### EXTRACTED RECORDS
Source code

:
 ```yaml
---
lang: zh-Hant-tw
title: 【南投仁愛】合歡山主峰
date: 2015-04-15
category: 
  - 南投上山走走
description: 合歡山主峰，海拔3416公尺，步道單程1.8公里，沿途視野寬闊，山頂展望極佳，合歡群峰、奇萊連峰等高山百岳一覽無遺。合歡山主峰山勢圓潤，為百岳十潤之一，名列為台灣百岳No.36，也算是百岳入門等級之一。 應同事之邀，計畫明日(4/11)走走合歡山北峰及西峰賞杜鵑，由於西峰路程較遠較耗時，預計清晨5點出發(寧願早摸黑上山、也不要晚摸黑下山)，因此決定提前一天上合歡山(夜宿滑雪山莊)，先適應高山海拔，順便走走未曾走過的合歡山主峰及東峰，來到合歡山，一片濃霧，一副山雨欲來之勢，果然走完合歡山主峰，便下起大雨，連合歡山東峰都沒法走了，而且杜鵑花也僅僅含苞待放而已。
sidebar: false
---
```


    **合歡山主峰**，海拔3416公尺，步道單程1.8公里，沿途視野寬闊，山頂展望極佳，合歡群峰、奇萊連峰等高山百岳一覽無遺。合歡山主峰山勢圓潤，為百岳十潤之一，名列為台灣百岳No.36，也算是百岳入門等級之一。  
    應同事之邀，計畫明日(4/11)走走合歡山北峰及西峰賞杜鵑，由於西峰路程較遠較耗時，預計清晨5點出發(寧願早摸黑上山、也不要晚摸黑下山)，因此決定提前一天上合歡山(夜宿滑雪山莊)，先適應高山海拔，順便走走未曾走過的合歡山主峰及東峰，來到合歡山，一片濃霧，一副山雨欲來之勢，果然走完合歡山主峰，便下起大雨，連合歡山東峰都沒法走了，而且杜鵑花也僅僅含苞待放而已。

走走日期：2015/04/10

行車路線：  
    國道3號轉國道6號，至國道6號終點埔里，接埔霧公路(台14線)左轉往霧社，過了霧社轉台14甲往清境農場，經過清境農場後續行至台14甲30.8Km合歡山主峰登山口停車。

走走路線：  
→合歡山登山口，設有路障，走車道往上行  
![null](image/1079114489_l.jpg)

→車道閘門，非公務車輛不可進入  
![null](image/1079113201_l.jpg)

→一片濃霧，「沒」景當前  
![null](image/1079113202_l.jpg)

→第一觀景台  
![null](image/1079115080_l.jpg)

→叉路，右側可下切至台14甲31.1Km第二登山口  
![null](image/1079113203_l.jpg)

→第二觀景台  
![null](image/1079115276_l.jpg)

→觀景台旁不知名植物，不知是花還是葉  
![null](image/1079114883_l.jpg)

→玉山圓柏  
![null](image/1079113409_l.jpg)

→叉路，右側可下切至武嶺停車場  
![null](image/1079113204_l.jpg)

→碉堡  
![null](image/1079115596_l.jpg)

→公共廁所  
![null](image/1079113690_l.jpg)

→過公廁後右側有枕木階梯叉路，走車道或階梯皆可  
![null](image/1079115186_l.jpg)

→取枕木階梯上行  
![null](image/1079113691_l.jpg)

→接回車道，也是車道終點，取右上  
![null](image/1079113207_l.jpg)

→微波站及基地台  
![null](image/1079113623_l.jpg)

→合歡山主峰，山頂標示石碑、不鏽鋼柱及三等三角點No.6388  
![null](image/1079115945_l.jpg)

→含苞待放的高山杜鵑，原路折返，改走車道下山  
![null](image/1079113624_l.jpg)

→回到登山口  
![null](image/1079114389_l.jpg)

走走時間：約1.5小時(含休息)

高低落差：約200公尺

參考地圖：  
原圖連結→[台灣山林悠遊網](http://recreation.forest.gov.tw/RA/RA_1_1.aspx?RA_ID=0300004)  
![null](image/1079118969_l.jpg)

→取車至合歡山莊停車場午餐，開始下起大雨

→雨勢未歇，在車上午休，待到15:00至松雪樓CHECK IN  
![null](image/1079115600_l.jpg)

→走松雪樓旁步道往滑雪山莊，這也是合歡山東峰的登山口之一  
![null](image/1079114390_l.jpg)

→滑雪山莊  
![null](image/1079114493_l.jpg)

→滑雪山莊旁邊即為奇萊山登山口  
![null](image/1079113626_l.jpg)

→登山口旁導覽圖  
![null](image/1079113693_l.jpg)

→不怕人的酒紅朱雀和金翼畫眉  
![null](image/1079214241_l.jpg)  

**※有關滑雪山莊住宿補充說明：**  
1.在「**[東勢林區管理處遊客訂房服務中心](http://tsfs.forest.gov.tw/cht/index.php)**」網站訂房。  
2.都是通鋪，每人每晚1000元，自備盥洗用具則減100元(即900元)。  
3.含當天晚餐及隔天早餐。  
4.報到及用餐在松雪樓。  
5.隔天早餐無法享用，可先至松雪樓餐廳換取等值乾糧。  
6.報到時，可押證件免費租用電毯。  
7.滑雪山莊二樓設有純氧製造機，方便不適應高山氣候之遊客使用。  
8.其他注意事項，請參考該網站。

### TASK STATEMENT
Some lines of the data above may hold the word "一片濃霧"; report how many do, and nothing else.

### ANSWER BELOW
3